Stored items:
# # # #

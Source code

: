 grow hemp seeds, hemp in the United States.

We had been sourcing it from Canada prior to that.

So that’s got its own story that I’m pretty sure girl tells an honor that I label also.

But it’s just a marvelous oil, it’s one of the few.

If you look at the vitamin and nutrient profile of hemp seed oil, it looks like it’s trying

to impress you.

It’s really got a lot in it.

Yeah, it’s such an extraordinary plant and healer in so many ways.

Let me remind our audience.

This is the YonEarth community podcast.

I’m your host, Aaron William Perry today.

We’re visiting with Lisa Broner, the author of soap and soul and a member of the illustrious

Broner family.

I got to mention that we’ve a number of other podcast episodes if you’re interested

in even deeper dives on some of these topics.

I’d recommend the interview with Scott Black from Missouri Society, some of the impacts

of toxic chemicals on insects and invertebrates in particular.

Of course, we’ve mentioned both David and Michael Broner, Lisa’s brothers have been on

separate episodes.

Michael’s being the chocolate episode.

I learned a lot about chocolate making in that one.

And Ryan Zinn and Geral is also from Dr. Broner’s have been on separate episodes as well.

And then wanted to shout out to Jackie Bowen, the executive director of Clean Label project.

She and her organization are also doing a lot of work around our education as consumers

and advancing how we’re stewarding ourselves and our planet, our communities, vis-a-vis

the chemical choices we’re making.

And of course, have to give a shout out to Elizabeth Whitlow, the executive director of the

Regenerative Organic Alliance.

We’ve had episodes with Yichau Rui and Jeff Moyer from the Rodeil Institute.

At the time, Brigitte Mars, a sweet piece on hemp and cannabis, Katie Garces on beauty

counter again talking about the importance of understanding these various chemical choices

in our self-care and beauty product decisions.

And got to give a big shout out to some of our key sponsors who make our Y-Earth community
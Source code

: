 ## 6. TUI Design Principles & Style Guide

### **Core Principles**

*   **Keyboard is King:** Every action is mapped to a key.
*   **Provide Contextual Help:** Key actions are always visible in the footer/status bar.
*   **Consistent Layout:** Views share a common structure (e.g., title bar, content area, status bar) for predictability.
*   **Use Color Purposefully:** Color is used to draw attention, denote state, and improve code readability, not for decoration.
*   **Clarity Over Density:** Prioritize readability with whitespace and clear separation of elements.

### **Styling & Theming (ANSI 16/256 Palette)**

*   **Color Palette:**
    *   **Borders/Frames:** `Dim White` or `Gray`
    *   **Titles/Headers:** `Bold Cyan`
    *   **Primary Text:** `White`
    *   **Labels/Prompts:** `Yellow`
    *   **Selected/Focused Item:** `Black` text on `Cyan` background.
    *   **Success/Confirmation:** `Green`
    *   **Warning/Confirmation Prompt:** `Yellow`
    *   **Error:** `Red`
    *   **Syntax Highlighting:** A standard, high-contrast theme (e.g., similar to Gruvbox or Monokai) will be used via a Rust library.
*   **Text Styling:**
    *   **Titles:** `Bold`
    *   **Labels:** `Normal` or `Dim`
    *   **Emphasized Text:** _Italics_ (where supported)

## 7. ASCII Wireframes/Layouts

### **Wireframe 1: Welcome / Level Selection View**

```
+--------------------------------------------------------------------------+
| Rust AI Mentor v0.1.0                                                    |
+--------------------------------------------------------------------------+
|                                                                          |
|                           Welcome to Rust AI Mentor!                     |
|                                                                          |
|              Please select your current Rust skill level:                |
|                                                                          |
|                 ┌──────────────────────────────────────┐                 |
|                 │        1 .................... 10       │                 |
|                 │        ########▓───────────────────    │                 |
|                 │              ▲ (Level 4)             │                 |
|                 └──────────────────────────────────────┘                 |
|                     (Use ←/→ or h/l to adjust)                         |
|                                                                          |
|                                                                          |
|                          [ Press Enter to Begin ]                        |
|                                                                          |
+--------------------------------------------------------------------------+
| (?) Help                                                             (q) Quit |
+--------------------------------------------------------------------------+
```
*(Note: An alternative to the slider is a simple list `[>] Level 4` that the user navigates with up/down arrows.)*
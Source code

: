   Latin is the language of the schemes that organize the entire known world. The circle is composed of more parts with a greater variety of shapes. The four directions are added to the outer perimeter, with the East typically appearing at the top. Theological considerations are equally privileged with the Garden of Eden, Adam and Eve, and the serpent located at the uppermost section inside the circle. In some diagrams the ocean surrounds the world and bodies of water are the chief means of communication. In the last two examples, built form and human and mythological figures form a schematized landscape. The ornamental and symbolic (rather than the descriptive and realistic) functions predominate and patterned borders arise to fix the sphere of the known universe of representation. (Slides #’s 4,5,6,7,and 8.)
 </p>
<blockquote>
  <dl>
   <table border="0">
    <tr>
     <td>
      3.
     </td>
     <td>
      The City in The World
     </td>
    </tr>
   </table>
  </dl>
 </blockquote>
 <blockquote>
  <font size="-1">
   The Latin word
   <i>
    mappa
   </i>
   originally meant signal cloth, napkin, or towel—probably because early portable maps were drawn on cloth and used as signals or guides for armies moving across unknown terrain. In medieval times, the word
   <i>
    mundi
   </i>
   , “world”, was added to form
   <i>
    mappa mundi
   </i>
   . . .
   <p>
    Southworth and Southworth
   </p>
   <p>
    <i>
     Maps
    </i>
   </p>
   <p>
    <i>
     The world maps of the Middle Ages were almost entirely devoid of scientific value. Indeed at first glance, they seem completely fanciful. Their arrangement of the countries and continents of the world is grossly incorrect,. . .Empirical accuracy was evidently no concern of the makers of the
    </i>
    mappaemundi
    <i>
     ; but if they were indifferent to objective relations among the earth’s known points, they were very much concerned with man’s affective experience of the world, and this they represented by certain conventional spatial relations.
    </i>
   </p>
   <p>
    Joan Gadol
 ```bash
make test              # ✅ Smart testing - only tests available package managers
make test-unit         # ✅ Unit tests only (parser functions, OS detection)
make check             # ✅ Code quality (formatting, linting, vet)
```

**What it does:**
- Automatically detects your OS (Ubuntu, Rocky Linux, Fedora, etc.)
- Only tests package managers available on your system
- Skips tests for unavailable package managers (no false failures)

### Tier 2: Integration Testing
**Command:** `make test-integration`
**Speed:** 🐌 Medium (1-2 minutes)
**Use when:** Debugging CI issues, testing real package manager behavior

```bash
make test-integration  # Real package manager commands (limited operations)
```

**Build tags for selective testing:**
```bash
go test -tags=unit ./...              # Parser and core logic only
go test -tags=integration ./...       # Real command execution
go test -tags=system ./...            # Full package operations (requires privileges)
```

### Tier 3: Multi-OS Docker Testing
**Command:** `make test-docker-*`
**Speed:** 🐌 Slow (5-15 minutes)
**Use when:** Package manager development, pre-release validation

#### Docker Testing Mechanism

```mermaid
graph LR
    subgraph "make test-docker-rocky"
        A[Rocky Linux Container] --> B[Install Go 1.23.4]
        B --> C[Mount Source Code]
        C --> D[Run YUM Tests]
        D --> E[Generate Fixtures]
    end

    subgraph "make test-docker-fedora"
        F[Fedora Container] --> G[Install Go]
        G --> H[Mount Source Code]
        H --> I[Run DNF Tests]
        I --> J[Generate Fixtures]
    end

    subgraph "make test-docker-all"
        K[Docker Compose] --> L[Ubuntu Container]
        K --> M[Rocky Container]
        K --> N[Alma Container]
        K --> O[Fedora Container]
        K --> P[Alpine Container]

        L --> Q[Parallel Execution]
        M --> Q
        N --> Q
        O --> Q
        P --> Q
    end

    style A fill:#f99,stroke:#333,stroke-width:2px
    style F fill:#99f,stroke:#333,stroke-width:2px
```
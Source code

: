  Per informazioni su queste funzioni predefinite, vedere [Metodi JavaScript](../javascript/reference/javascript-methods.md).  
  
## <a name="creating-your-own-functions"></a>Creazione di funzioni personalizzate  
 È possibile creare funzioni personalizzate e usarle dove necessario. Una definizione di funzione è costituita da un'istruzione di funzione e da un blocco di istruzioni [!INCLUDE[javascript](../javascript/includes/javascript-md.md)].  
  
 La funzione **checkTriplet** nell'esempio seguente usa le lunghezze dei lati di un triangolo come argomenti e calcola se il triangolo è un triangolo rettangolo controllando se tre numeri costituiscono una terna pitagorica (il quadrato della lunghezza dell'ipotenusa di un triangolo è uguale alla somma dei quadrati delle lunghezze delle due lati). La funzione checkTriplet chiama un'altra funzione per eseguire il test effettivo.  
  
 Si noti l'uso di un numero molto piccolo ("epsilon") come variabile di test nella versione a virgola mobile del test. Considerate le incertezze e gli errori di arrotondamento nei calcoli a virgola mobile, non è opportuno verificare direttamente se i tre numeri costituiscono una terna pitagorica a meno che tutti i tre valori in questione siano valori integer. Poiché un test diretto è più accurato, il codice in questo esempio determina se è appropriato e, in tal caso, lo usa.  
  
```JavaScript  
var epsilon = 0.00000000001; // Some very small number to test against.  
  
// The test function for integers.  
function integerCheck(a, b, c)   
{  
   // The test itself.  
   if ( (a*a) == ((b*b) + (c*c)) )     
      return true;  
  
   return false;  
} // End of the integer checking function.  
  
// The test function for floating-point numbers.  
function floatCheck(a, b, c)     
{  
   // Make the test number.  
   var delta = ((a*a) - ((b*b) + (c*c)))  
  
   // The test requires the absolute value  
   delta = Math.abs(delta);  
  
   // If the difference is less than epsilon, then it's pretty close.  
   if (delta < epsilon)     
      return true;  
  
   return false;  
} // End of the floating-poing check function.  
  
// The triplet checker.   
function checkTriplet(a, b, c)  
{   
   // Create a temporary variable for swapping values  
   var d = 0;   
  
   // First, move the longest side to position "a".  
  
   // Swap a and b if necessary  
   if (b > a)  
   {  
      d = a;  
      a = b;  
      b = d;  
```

# # # #

* What is expected *
How many lines of the entries above contain the word "Help"? Give the number alone.

* Written answer *
2